Deep Learning And ML Systems
Created with Inkfluence AI
ML fundamentals, deep neural networks, recommendation systems, Spark, and REST/CICD
Table of Contents
- 1. Classification vs Regression: Decision Limits
- 2. Preprocessing Pipeline: Missing, Scaling, Encoding
- 3. Overfitting Control: Early Stopping & Regularization
- 4. Deep Neural Network Blueprint: Layer & Activation Design
- 5. Spark ALS Recommendation: Spark ML Pipeline
Preview: Classification vs Regression: Decision Limits
A short excerpt from “Classification vs Regression: Decision Limits”. The full book contains 5 chapters and 4,092 words.
Overview
When should a model output a label (class) versus a numeric value? This section uses the CRISP-Goal Fit Matrix to decide between classification and regression based on target semantics, error cost, and evaluation metrics, and it specifies practical loss/metric choices for MTech-level model engineering.
Quick Reference
CRISP-Goal Fit Matrix (classification vs regression)
- Choose Classification if your target is:
- Discrete categories (e.g., churned / retained, plan_A / plan_B)
- Ordinal classes with clear boundaries (map to ordered classes and use ordinal-aware losses if needed)
- Missing/uncertain outcomes where you care about decision correctness (precision/recall)
- Choose Regression if your target is:
- Continuous quantity (e.g., revenue, time-to-churn in days, probability-calibrated churn score)
- You need magnitude accuracy (MAE/MSE align with error cost)

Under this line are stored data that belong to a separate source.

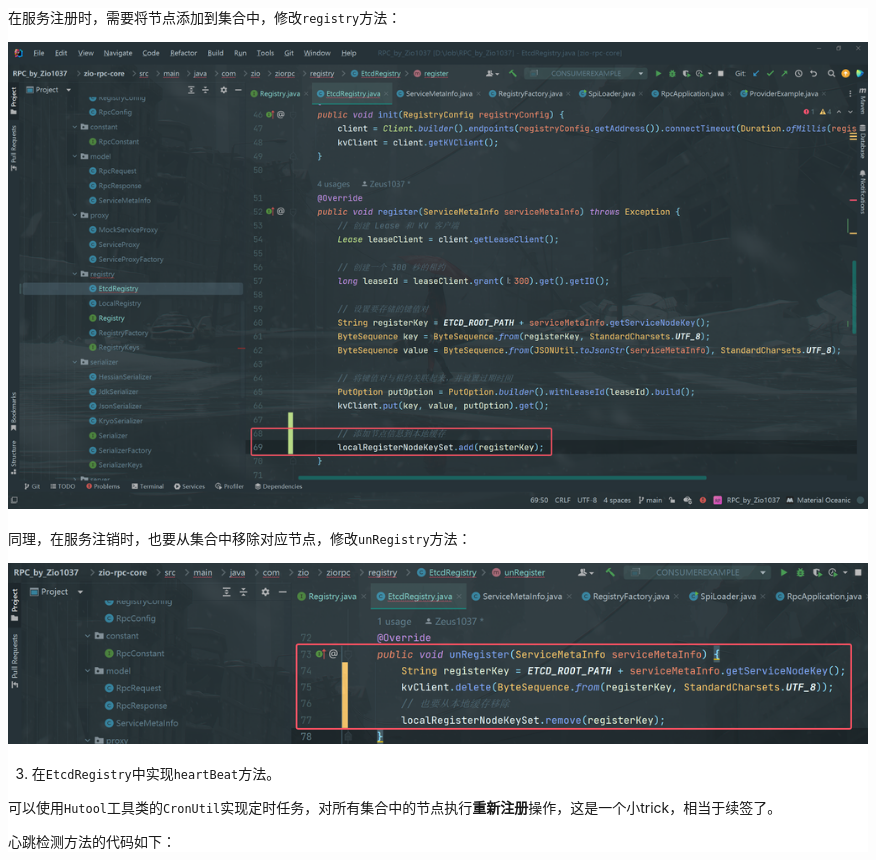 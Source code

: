 在服务注册时，需要将节点添加到集合中，修改`registry`方法：

![image-20250225150456840](../assets/image-20250225150456840.png)

同理，在服务注销时，也要从集合中移除对应节点，修改`unRegistry`方法：

![image-20250225150628010](../assets/image-20250225150628010.png)

3. 在`EtcdRegistry`中实现`heartBeat`方法。

可以使用`Hutool`工具类的`CronUtil`实现定时任务，对所有集合中的节点执行**重新注册**操作，这是一个小trick，相当于续签了。

心跳检测方法的代码如下：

- Common poor fit indicators
- Using regression for discrete labels → unstable thresholds, misleading RMSE
- Using classification for continuous targets → quantization error, capped resolution
Metric mapping
- Classification: Accuracy, F1, ROC-AUC, PR-AUC, Log loss
- Regression: MAE, RMSE, R², MAPE (avoid when target can be 0)
Parameters
| Parameter | Type | Required | Description |
|---|---|---|---|
| `task_type` | `{"classification","regression"}` | Yes | Select target modeling type using CRISP-Goal Fit Matrix |
| `loss` | `str` | Yes | Classification: `binary_crossentropy`, `categorical_crossentropy`, `log_loss`; Regression: `mse`, `mae`, `huber_loss` |
| `metric` | `str` | Yes | Classification: `f1`, `roc_auc`, `pr_auc`; Regression: `mae`, `rmse`, `r2` |
| `threshold` | `float` | No | Decision boundary for classification (e.g., 0.5 default); tune on validation for desired recall/precision |
| `class_weight` | `dict[int,float]` | No | Balances imbalanced classes (e.g., churn vs non-churn) for classification loss weighting |
| `label_encoding` | `{"binary","one_hot","ordinal"}` | Yes (classification) | Defines label format expected by the loss |
| `output_activation` | `str` | Yes | Classification: `sigmoid` (binary) / `softmax` (multi-class); Regression: `linear` |
| `target_transform` | `{"none","log1p","standardize"}` | No | Regression-only transforms; use for heavy-tailed targets to stabilize gradients |
| `calibration` | `{"none","platt","isotonic"}` | No | Post-hoc probability calibration when thresholds must be reliable |
Code Example
import numpy as np
from sklearn.model_selection import train_test_split
from sklearn.metrics import f1_score, roc_auc_score, mean_absolute_error
from sklearn.linear_model import LogisticRegression, Ridge
# Assumption: churn labels are discrete {0,1}; churn score is not a continuous quantity.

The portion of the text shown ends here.